No de rôle : 06 / 03856

IT

S. A. D. DUCHESNE exerçant sous l'enseigne TV DIRECT DISTRIBUTION

c /

Madame Françoise X...
(bénéficie d'une aide juridictionnelle Partielle numéro 200613508 du 07 / 09 / 2006 accordée par le bureau d'aide juridictionnelle de BORDEAUX)

Nature de la décision : AU FOND

Grosse délivrée le :

à :

Rendu publiquement par mise à disposition de l'arrê

t au greffe de la Cour, les parties en ayant été préalablement avisées dans les conditions prévues à l'article 450 alinéa 2 du Nouveau Code de...

ARRET RENDU PAR LA

COUR D'APPEL DE BORDEAUX

--------------------------

Le : 7 février 2008

CINQUIEME CHAMBRE

No de rôle : 06 / 03856

IT

S. A. D. DUCHESNE exerçant sous l'enseigne TV DIRECT DISTRIBUTION

c /

Madame Françoise X...
(bénéficie d'une aide juridictionnelle Partielle numéro 200613508 du 07 / 09 / 2006 accordée par le bureau d'aide juridictionnelle de BORDEAUX)

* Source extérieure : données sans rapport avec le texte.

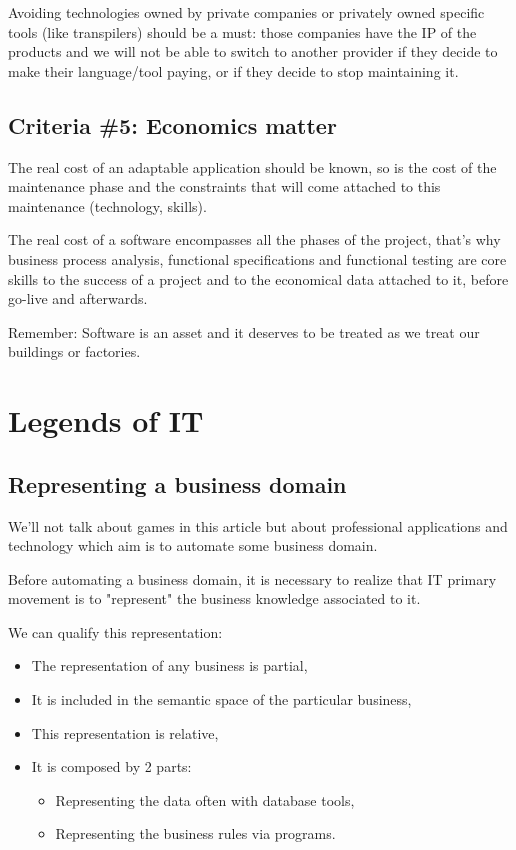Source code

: \documentclass[]{article}
\begin{document}
Avoiding technologies owned by private companies or privately owned specific tools (like transpilers) should be a must: those companies have the IP of the products and we will not be able to switch to another provider if they decide to make their language/tool paying, or if they decide to stop maintaining it.

\subsection{Criteria \#5: Economics matter}

The real cost of an adaptable application should be known, so is the cost of the maintenance phase and the constraints that will come attached to this maintenance (technology, skills).

The real cost of a software encompasses all the phases of the project, that's why business process analysis, functional specifications and functional testing are core skills to the success of a project and to the economical data attached to it, before go-live and afterwards.

Remember: Software is an asset and it deserves to be treated as we treat our buildings or factories.

\section{Legends of IT}

\subsection{Representing a business domain}

We'll not talk about games in this article but about professional applications and technology which aim is to automate some business domain.

Before automating a business domain, it is necessary to realize that IT primary movement is to "represent" the business knowledge associated to it.

We can qualify this representation:

\begin{itemize}
\item The representation of any business is partial,
\item It is included in the semantic space of the particular business,
\item This representation is relative,
\item It is composed by 2 parts:
\begin{itemize}
\item Representing the data often with database tools,
\item Representing the business rules via programs.
\end{itemize}
\end{itemize}
\end{document}
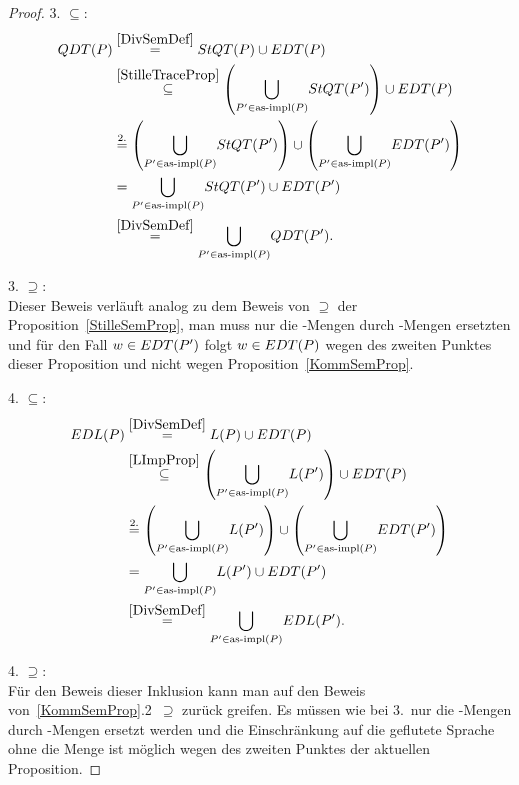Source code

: \begin{proof}
  3. \glqq$\subseteq$\grqq{}:
  \begin{align*}
    QDT (P)&\overset{\ref{DivSemDef}}{=} StQT (P)\cup EDT (P)\\
    &\overset{\ref{StilleTraceProp}}{\subseteq} \left(\underset{P'\in \mathrm{as}\text{-}\mathrm{impl}
    (P)}{\bigcup} StQT (P')\right)\cup EDT (P)\\
    &\overset{2.}{=} \left(\underset{P'\in \mathrm{as}\text{-}\mathrm{impl} (P)}{\bigcup} StQT
    (P')\right)\cup \left(\underset{P'\in \mathrm{as}\text{-}\mathrm{impl} (P)}{\bigcup} EDT
    (P')\right)\\
    &= \underset{P'\in \mathrm{as}\text{-}\mathrm{impl} (P)}{\bigcup} StQT (P') \cup EDT (P')\\
    &\overset{\ref{DivSemDef}}{=} \underset{P'\in\mathrm{as}\text{-}\mathrm{impl} (P)}{\bigcup} QDT
    (P').\\
  \end{align*}

  3. \glqq$\supseteq$\grqq{}:\\
  Dieser Beweis verläuft analog zu dem Beweis von \glqq$\supseteq$\grqq{} der
  Proposition~\ref{StilleSemProp}, man muss nur die \ET{}-Mengen durch
  \EDT{}-Mengen ersetzten und für den Fall $w\in EDT (P')$ folgt $w\in EDT (P)$
  wegen des zweiten Punktes dieser Proposition und nicht wegen
  Proposition~\ref{KommSemProp}.

  4. \glqq$\subseteq$\grqq{}:
  {\allowdisplaybreaks
  \begin{align*}
    EDL (P)&\overset{\ref{DivSemDef}}{=} L (P)\cup EDT (P)\\
    &\overset{\ref{LImpProp}}{\subseteq} \left(\underset{P'\in \mathrm{as}\text{-}\mathrm{impl}
    (P)}{\bigcup} L (P')\right) \cup EDT (P)\\
    &\overset{2.}{=} \left(\underset{P'\in \mathrm{as}\text{-}\mathrm{impl} (P)}{\bigcup} L (P')\right)
    \cup \left(\underset{P'\in \mathrm{as}\text{-}\mathrm{impl} (P)}{\bigcup} EDT (P')\right)\\
    &= \underset{P'\in \mathrm{as}\text{-}\mathrm{impl} (P)}{\bigcup} L (P') \cup EDT (P')\\
    &\overset{\ref{DivSemDef}}{=} \underset{P'\in\mathrm{as}\text{-}\mathrm{impl} (P)}{\bigcup} EDL
    (P').\\
  \end{align*}}

  4. \glqq$\supseteq$\grqq{}:\\
  Für den Beweis dieser Inklusion kann man auf den Beweis
  von~\ref{KommSemProp}.2~\glqq$\supseteq$\grqq{} zurück greifen. Es müssen
  wie bei 3.\ nur die \ET{}-Mengen durch \EDT{}-Mengen ersetzt werden und die
  Einschränkung auf die geflutete Sprache ohne die Menge \EDT{} ist möglich
  wegen des zweiten Punktes der aktuellen Proposition.
\end{proof}

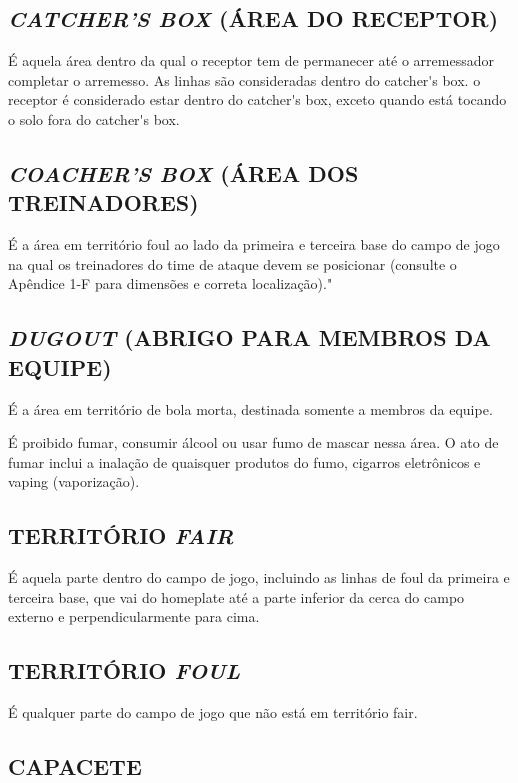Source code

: \subsection{\textit{CATCHER'S BOX} (ÁREA DO RECEPTOR)}
 É aquela área dentro da qual o receptor tem de permanecer até o arremessador completar o arremesso. As linhas são consideradas dentro do \gls{catcher's box}. o receptor é considerado estar dentro do \gls{catcher's box}, exceto quando está tocando o solo fora do \gls{catcher's box}.

\subsection{\textit{COACHER'S BOX} (ÁREA DOS TREINADORES)}
 É a área em território \gls{foul} ao lado da primeira e terceira base do campo de jogo na qual os treinadores do time de ataque devem se posicionar (consulte o Apêndice 1-F para dimensões e correta localização)."

\subsection{\textit{DUGOUT} (ABRIGO PARA MEMBROS DA EQUIPE)}
 É a área em território de bola morta, destinada somente a membros da equipe.

 É proibido fumar, consumir álcool ou usar fumo de mascar nessa área. O ato de fumar inclui a inalação de quaisquer produtos do fumo, cigarros eletrônicos e \gls{vaping} (vaporização).

\subsection{TERRITÓRIO \textit{FAIR}}

 É aquela parte dentro do campo de jogo, incluindo as linhas de \gls{foul} da primeira  e terceira base, que vai do \gls{homeplate} até a parte inferior da cerca do campo externo e perpendicularmente para cima.

\subsection{TERRITÓRIO \textit{FOUL}}
 É qualquer parte do campo de jogo que não está em território \gls{fair}.

\subsection{CAPACETE}

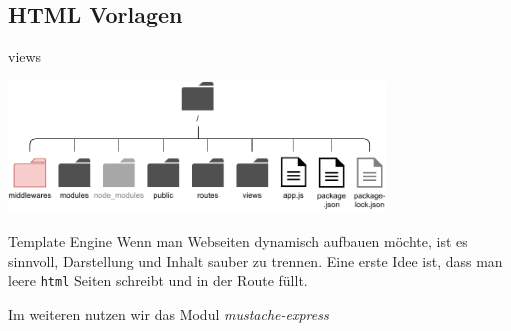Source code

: \subsection{HTML Vorlagen}

\begin{bonus}{views}
    \begin{center}
        \includegraphics[width=0.75\textwidth]{includes/figures/bonus_nodejs_middlewares.pdf}
    \end{center}
\end{bonus}

\begin{defi}{Template Engine}
    Wenn man Webseiten dynamisch aufbauen möchte, ist es sinnvoll, Darstellung und Inhalt sauber zu trennen.
    Eine erste Idee ist, dass man leere \texttt{html} Seiten schreibt und in der Route füllt.

    Im weiteren nutzen wir das Modul \emph{mustache-express}
\end{defi}

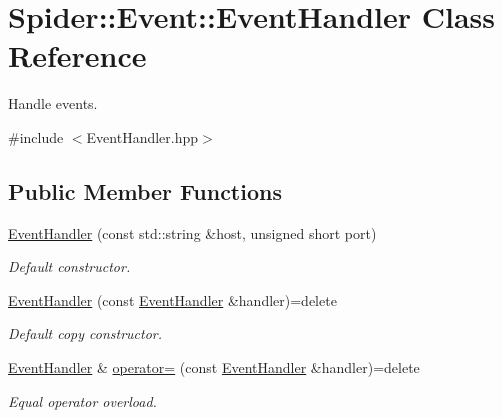 \hypertarget{class_spider_1_1_event_1_1_event_handler}{}\section{Spider\+:\+:Event\+:\+:Event\+Handler Class Reference}
\label{class_spider_1_1_event_1_1_event_handler}


Handle events.  




{\ttfamily \#include $<$Event\+Handler.\+hpp$>$}

\subsection*{Public Member Functions}
\begin{DoxyCompactItemize}
\item 
\hyperlink{class_spider_1_1_event_1_1_event_handler_a97d86b6085e4158f8389f2e31dd0c336}{Event\+Handler} (const std\+::string \&host, unsigned short port)
\begin{DoxyCompactList}\small\item\em Default constructor. \end{DoxyCompactList}\item 
\mbox{\label{class_spider_1_1_event_1_1_event_handler_a3c8af183af0a7e88983cea02883bc674}} 
\hyperlink{class_spider_1_1_event_1_1_event_handler_a3c8af183af0a7e88983cea02883bc674}{Event\+Handler} (const \hyperlink{class_spider_1_1_event_1_1_event_handler}{Event\+Handler} \&handler)=delete
\begin{DoxyCompactList}\small\item\em Default copy constructor. \end{DoxyCompactList}\item 
\mbox{\label{class_spider_1_1_event_1_1_event_handler_a1b6435063e41baebcf95e0d30962b05a}} 
\hyperlink{class_spider_1_1_event_1_1_event_handler}{Event\+Handler} \& \hyperlink{class_spider_1_1_event_1_1_event_handler_a1b6435063e41baebcf95e0d30962b05a}{operator=} (const \hyperlink{class_spider_1_1_event_1_1_event_handler}{Event\+Handler} \&handler)=delete
\begin{DoxyCompactList}\small\item\em Equal operator overload. \end{DoxyCompactList}\item 

\end{DoxyCompactItemize}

Nature de la décision : AU FOND

Grosse délivrée le :

à :

Rendu publiquement par mise à disposition de l'arrêt au greffe de la Cour, les parties en ayant été préalablement avisées dans les conditions prévues à l'article 450 alinéa 2 du Nouveau Code de Procédure Civile,

Le 7 février 2008

Par Madame Edith O'YL, Conseiller
en présence de Monsieur Hervé GOUDOT, Greffier,

La COUR d'APPEL de BORDEAUX, CINQUIEME CHAMBRE, a, dans l'affaire opposant :

S. A. D. DUCHESNE exerçant sous l'enseigne TV DIRECT DISTRIBUTION dont le siège social est 30 rue de l'Industrie 1400 NIVELLE 01853 BELGIQUE

Représentée par la SCP Annie TAILLARD et Valérie JANOUEIX, avoués à la Cour assistée de Maître CHAS avocat au barreau de NICE

Appelante d'un jugement au fond rendu le 29 juin 2006 par le Tribunal de Grande Instance de BORDEAUX suivant déclaration d'appel en date du 21 Juillet 2006,

à :

Madame Françoise X... née le 31 Octobre 1938 à SAINT EMILION (33330) de nationalité française demeurant ... 33880 SAINT CAPRAIS DE BORDEAUX

Représentée par la SCP Luc BOYREAU et Raphael MONROUX, avoués à la Cour assistée de Maître LE GIGAN avocat au barreau de BORDEAUX

Intimée,

Rendu l'arrêt contradictoire suivant après que la cause a été débattue en audience publique, le 06 Décembre 2007 devant :

Madame Edith O'YL, Conseiller magistrat chargé du rapport tenant seule l'audience pour entendre les plaidoiries, les Avocats ne s'y étant pas opposés, en application de l'article 786 du nouveau code de procédure civile, assistée de Monsieur Hervé GOUDOT, Greffier,

Que Madame le Conseiller en a rendu compte à la Cour dans son délibéré, celle-ci étant composée de :

Monsieur Robert MIORI, Président,
Madame Josiane COLL, Conseiller,
Madame Edith O'YL, Conseiller,

Et qu'il en a été délibéré par les Magistrats du Siège ci-dessus désignés.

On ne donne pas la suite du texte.